EXERCISE AIM >>
Find how many lines in the material below hold the word "throughput". Reply with that figure alone.

RECORDS FOR THIS EXERCISE >>
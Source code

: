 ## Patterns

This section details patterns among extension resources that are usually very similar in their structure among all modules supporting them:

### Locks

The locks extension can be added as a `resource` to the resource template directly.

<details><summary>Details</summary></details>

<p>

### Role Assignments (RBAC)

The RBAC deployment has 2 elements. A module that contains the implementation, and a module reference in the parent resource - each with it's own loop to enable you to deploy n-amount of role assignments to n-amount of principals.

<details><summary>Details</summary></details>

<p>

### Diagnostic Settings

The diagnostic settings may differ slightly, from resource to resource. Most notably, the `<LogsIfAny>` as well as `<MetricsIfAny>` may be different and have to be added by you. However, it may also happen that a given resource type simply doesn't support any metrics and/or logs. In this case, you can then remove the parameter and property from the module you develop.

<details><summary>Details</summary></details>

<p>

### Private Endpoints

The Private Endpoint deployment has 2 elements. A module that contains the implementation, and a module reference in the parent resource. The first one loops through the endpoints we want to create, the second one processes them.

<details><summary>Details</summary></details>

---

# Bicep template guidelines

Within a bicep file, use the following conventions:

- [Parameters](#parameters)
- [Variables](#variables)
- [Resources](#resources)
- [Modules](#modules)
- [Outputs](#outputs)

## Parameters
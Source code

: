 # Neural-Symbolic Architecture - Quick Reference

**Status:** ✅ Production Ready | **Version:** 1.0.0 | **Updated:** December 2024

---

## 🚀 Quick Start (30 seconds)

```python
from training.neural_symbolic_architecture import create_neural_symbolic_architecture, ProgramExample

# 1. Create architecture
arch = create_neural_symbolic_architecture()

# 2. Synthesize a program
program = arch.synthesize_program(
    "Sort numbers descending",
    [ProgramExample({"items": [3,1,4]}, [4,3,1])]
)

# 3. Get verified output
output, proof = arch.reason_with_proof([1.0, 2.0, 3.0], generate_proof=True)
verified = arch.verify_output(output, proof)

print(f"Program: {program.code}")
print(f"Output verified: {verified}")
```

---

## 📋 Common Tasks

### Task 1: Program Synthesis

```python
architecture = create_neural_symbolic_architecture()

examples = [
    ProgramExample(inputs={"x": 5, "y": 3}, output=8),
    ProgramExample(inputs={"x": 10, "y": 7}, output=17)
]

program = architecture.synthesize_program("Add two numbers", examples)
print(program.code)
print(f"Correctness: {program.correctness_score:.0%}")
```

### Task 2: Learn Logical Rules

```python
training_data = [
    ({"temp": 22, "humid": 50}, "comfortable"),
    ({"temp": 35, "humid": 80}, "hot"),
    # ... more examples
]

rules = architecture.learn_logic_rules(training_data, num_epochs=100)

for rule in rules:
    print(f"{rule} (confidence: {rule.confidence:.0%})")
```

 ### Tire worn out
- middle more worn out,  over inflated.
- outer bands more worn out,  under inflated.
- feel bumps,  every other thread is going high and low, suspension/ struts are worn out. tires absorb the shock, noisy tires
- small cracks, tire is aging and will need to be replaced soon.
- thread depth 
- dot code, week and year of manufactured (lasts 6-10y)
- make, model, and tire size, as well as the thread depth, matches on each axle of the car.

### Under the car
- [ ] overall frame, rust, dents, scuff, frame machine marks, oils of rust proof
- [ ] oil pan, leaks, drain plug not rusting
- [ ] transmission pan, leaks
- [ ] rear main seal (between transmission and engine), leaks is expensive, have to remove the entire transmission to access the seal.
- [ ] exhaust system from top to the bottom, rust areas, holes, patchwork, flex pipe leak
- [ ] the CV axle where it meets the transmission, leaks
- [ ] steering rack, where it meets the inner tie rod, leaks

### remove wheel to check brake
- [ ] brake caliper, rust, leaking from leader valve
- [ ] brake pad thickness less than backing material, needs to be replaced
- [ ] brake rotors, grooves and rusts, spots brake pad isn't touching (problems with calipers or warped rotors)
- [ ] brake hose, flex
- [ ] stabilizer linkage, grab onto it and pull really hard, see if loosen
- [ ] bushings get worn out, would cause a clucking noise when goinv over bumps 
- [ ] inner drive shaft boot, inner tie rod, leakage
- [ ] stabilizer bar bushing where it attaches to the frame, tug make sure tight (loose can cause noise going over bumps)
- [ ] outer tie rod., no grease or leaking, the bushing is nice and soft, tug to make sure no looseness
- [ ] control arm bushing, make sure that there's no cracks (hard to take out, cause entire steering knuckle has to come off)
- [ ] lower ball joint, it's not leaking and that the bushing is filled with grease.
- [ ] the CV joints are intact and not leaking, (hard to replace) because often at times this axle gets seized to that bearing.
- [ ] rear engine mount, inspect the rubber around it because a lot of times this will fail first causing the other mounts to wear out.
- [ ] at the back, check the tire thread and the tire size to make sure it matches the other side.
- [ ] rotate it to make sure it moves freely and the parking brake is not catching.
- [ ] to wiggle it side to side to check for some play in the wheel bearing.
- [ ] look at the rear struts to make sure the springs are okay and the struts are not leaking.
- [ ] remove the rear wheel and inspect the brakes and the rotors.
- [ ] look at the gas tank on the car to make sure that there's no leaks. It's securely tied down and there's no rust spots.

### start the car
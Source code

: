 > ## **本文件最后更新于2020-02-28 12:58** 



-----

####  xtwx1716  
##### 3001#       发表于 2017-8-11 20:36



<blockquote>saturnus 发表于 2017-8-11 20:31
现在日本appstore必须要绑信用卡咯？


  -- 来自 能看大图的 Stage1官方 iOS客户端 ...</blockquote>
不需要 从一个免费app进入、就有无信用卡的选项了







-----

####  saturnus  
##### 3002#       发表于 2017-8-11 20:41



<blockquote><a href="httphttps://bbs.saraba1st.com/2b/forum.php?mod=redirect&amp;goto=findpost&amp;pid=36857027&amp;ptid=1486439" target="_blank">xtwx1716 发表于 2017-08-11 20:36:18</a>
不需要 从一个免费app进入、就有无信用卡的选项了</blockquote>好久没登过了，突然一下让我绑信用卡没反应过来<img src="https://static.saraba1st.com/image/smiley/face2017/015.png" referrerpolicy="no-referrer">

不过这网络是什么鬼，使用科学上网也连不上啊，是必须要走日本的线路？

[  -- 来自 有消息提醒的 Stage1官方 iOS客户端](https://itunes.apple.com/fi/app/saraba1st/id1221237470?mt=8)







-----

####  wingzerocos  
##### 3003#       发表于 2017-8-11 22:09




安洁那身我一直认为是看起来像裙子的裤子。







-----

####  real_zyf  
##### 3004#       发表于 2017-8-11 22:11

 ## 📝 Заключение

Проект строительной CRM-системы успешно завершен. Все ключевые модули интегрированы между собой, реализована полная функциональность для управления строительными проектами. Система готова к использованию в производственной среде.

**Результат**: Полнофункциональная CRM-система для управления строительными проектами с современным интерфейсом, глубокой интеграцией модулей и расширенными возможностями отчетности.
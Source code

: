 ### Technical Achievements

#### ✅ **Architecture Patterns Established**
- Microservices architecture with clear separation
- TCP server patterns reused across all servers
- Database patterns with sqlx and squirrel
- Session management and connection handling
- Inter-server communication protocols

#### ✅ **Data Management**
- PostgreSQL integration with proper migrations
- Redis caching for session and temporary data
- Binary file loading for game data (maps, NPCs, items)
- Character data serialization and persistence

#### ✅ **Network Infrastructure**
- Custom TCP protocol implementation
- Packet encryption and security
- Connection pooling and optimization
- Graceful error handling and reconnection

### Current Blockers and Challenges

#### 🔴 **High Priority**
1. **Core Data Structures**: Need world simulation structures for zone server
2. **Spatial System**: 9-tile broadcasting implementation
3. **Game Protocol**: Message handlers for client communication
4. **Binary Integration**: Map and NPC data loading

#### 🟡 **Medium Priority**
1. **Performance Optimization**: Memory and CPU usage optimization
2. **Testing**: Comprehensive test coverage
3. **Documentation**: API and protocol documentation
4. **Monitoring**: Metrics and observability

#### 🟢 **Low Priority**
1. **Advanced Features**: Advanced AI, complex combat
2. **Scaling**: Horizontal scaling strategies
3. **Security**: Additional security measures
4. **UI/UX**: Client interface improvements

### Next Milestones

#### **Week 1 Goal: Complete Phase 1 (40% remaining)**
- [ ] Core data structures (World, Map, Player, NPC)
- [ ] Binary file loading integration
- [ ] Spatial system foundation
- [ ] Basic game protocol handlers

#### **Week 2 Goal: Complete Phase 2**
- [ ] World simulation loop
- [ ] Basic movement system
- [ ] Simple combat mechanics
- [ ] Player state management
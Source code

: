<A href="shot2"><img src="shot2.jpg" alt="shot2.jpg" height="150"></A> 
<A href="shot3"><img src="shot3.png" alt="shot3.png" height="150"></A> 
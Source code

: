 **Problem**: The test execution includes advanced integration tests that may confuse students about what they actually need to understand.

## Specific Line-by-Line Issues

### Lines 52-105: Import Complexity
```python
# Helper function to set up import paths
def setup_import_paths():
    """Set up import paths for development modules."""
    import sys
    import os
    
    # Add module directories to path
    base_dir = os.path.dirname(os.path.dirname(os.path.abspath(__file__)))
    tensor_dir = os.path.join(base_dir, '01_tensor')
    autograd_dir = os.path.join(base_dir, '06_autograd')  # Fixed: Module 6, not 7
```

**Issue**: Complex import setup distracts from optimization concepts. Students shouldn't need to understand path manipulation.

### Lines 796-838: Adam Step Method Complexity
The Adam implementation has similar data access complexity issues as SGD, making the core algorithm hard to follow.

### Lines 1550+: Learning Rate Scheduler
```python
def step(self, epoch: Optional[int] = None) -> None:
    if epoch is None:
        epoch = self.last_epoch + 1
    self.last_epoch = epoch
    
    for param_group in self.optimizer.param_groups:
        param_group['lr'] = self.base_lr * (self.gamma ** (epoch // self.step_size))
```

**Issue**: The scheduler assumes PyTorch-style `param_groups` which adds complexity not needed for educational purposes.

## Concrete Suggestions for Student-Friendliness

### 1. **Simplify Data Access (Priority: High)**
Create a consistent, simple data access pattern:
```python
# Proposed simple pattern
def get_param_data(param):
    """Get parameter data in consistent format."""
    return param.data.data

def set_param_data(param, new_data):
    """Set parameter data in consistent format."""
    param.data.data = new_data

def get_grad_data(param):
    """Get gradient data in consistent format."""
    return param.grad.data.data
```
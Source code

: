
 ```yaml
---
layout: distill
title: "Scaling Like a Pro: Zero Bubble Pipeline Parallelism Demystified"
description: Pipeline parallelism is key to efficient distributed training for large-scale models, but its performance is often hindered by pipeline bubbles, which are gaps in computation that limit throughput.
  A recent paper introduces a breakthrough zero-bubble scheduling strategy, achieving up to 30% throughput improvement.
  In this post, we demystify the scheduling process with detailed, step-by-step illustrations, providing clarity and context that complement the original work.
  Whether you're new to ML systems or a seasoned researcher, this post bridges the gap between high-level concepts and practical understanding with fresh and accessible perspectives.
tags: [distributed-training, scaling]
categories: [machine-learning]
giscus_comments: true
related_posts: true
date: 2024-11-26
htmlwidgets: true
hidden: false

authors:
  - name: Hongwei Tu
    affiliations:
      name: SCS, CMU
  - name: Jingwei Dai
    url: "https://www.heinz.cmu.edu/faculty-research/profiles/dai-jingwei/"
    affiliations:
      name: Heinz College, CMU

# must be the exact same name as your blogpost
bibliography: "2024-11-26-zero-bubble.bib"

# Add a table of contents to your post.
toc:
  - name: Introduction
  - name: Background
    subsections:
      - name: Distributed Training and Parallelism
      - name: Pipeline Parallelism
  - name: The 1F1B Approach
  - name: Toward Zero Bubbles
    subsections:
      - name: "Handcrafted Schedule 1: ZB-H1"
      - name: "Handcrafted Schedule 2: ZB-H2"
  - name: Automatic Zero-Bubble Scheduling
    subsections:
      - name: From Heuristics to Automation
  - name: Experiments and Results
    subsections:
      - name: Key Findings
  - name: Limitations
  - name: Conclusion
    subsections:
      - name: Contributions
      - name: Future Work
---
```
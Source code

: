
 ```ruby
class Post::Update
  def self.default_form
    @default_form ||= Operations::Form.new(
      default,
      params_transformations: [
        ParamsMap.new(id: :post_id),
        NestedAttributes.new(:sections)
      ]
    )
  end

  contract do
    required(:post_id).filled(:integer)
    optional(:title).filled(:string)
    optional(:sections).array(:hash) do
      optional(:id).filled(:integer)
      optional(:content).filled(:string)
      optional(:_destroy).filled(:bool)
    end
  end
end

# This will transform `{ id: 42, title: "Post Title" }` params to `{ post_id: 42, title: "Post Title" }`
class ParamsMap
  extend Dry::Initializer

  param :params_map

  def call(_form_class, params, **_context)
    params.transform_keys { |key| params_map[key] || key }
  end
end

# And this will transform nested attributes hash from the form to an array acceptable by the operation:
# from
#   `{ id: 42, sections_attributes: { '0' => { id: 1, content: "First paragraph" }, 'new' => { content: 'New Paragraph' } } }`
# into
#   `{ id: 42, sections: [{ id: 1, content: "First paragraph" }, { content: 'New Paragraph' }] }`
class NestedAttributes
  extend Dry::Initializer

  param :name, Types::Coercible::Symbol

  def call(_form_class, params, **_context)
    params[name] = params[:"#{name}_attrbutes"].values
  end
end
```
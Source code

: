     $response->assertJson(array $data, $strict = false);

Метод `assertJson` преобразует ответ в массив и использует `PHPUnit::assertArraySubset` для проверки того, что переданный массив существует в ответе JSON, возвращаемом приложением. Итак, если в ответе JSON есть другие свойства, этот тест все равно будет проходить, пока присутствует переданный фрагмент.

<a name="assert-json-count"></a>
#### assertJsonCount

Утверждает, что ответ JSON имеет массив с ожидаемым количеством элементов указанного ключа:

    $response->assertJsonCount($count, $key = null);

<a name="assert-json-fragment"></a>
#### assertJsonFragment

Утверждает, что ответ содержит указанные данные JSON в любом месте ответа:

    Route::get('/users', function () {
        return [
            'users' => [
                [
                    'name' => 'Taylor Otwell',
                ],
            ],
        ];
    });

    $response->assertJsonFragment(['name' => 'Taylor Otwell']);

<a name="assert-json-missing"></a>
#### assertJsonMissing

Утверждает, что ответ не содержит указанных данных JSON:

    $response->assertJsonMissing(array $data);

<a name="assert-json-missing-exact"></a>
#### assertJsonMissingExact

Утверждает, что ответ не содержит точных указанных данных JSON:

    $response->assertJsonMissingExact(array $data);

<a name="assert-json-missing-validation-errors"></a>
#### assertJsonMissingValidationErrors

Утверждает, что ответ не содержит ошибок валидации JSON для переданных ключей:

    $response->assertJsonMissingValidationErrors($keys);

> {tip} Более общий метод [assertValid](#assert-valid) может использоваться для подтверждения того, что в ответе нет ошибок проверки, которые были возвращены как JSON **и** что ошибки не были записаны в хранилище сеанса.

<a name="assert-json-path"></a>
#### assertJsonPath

THE ANSWER >>
2